The_Great_Sephiroth
Refugee
Ditto, I started managing them in 2001, specifically shell-only servers back then. Normally it isn't too bad to figure out something, but when you start adding layers of complexity where this depends on that and that depends on the other, it gets annoying fast. Another reason to avoid systemd. I have done simple updates, rebooted, and something critical is down. It's not that the software is bad, but now I need to do configuration changes or something because that was changed for security/speed/stability/whatever and my current config no longer works. It could be worse. Linux sometimes breaks things just like Windows, only Windows 10 tends to break things often.These conversations tend to end up in flame wars which I'm not going to let happen so this is the last time I'm going to comment on this.

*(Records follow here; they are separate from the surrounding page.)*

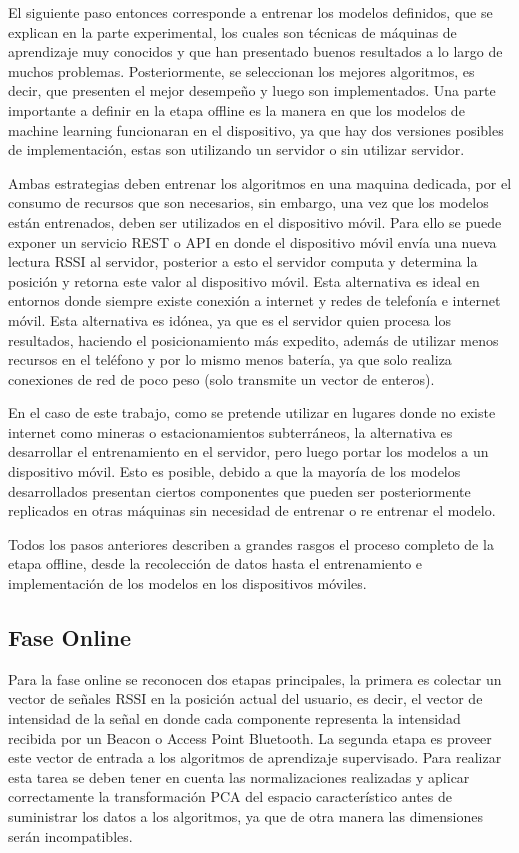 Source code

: El siguiente paso entonces corresponde a entrenar los modelos definidos, que se explican en la parte experimental, los cuales son técnicas de máquinas de aprendizaje muy conocidos y que han presentado buenos resultados a lo largo de muchos problemas. Posteriormente, se seleccionan los mejores algoritmos, es decir, que presenten el mejor desempeño y luego son implementados. Una parte importante a definir en la etapa offline es la manera en que los modelos de machine learning funcionaran en el dispositivo, ya que hay dos versiones posibles de implementación, estas son utilizando un servidor o sin utilizar servidor. 

Ambas estrategias deben entrenar los algoritmos en una maquina dedicada, por el consumo de recursos que son necesarios, sin embargo, una vez que los modelos están entrenados, deben ser utilizados en el dispositivo móvil. Para ello se puede exponer un servicio REST o API en donde el dispositivo móvil envía una nueva lectura RSSI al servidor, posterior a esto el servidor computa y determina la posición y retorna este valor al dispositivo móvil. Esta alternativa es ideal en entornos donde siempre existe conexión a internet y redes de telefonía e internet móvil. Esta alternativa es idónea, ya que es el servidor quien procesa los resultados, haciendo el posicionamiento más expedito, además de utilizar menos recursos en el teléfono y por lo mismo menos batería, ya que solo realiza conexiones de red de poco peso (solo transmite un vector de enteros).

En el caso de este trabajo, como se pretende utilizar en lugares donde no existe internet como mineras o estacionamientos subterráneos, la alternativa es desarrollar el entrenamiento en el servidor, pero luego portar los modelos a un dispositivo móvil. Esto es posible, debido a que la mayoría de los modelos desarrollados presentan ciertos componentes que pueden ser posteriormente replicados en otras máquinas sin necesidad de entrenar o re entrenar el modelo. 

Todos los pasos anteriores describen a grandes rasgos el proceso completo de la etapa offline, desde la recolección de datos hasta el entrenamiento e implementación de los modelos en los dispositivos móviles.

\subsection{Fase Online}

Para la fase online se reconocen dos etapas principales, la primera es colectar un vector de señales RSSI en la posición actual del usuario, es decir, el vector de intensidad de la señal en donde cada componente representa la intensidad recibida por un Beacon o Access Point Bluetooth. La segunda etapa es proveer este vector de entrada a los algoritmos de aprendizaje supervisado. Para realizar esta tarea se deben tener en cuenta las normalizaciones realizadas y aplicar correctamente la transformación PCA del espacio característico antes de suministrar los datos a los algoritmos, ya que de otra manera las dimensiones serán incompatibles.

I've managed Linux systems for 20 years. It's only a matter of time until you install something and things are going to quit working on you. Then you need to know how scripts work and how to use an editor and a bunch of other things that normal people who don't know anything about operating systems or programming or script writing don't know just to understand what the hell is going on much less how to fix it.
This is just fine if that's what you want to do. But don't switch to unix thinking it's better than windows and you're going to have a better experience using it.
The most recent debacle in Linux was the Intel video driver not working right after a specific kernel update. I believe after 5.4 something happened that broke many Intel HD Graphics setups. Fixed now but it was broken for a while.